(Data extracted from a collection)
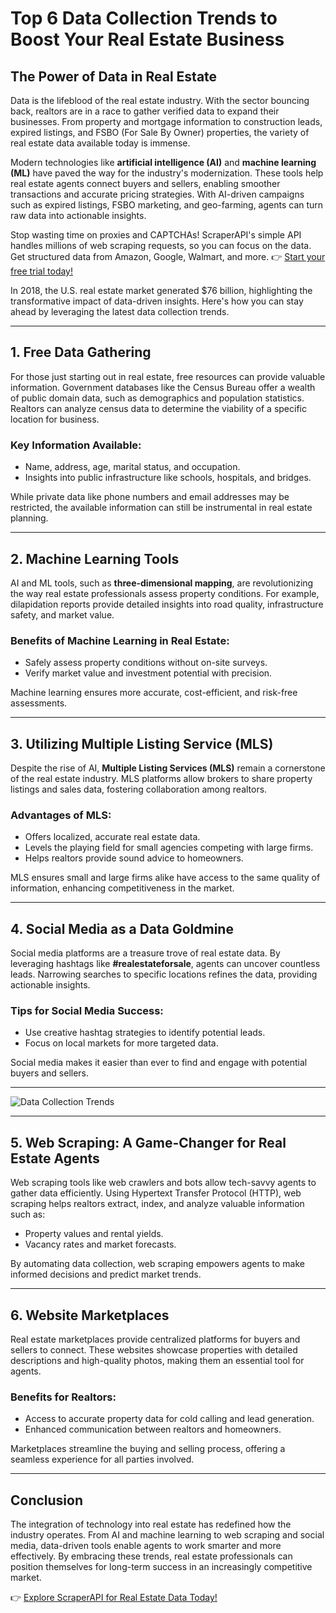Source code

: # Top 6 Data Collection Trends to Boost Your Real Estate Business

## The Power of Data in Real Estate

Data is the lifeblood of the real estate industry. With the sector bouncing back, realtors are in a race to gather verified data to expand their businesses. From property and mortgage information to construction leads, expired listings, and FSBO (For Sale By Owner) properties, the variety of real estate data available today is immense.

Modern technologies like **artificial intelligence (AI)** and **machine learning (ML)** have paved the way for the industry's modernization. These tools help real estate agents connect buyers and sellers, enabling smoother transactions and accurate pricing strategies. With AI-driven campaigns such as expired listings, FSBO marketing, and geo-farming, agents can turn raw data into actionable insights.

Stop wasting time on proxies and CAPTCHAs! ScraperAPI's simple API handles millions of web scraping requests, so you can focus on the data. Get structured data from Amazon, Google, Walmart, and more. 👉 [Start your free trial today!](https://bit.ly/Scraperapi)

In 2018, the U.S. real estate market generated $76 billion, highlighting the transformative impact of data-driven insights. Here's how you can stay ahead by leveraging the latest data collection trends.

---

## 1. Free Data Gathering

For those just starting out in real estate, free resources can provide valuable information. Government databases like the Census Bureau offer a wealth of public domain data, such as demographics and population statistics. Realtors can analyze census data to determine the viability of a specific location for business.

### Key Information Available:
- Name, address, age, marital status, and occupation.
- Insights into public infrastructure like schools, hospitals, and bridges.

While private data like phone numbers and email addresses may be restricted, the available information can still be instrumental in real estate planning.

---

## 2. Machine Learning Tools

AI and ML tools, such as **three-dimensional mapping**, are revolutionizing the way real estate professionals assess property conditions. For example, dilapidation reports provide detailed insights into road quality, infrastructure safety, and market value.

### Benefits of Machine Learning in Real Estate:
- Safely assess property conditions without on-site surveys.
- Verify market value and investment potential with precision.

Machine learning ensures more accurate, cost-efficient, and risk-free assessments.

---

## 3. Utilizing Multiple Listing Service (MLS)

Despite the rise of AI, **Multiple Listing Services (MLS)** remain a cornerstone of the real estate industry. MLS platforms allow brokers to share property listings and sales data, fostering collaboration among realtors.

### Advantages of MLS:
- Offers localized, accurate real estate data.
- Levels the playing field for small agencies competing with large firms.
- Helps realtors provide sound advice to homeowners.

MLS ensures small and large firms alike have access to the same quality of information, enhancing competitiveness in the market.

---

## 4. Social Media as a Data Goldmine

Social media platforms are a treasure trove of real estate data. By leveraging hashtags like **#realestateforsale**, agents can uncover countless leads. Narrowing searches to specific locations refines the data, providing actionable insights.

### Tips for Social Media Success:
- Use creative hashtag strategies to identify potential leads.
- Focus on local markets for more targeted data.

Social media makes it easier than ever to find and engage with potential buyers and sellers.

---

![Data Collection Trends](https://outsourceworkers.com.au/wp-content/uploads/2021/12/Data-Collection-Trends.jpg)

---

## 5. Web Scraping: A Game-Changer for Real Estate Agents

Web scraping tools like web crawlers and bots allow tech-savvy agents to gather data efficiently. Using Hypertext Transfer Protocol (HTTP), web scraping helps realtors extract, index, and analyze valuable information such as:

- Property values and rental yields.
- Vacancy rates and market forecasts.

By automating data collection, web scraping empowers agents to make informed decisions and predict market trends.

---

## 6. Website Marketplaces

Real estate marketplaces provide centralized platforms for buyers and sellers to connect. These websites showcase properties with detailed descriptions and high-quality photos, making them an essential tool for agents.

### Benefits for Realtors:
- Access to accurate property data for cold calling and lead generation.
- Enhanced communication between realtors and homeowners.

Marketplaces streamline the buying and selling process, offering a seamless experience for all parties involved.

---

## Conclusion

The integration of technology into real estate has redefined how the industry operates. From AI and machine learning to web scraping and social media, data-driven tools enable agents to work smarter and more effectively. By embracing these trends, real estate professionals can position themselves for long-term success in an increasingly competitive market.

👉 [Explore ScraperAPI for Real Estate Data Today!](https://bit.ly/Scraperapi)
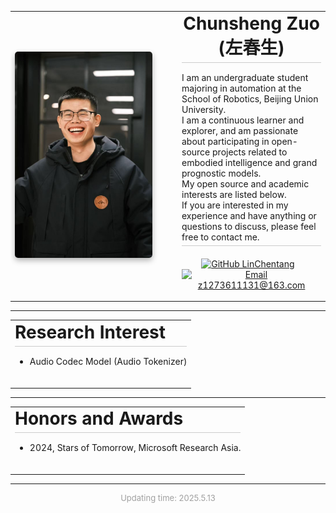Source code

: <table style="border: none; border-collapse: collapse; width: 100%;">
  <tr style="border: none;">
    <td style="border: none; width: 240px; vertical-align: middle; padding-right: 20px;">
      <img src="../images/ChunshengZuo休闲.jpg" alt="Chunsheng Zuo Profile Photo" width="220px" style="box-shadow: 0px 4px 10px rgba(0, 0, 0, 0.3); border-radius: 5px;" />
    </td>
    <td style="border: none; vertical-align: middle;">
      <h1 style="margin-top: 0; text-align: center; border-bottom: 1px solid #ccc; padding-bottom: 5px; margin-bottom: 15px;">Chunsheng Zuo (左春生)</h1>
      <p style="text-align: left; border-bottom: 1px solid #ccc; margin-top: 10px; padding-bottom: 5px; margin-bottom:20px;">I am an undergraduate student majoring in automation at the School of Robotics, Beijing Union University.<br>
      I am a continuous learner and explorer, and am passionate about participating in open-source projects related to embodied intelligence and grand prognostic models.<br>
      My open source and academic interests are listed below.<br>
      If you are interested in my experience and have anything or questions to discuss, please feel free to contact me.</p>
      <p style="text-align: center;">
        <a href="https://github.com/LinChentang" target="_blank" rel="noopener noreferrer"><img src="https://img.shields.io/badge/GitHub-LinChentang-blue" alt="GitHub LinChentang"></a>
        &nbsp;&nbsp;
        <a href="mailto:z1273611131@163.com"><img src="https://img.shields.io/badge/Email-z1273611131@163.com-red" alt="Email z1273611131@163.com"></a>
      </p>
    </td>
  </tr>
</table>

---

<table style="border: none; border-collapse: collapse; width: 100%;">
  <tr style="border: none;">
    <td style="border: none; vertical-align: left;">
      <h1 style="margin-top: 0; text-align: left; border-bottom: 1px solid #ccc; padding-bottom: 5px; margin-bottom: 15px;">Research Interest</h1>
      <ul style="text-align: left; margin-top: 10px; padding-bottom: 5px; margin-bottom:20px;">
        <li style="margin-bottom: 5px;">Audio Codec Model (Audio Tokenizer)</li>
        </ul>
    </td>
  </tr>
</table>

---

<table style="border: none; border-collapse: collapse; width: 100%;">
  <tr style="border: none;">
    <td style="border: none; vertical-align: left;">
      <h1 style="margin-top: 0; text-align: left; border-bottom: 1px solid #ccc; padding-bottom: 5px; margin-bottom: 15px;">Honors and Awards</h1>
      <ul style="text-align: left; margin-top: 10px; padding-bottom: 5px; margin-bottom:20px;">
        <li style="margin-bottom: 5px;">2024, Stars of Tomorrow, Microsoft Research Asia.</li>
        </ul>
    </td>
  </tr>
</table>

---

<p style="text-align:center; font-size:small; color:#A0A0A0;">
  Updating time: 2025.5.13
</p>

WHAT IS REQUIRED
For the word "homeowners", count the lines of the data that contain it and state only that count.

TASK RESULT
2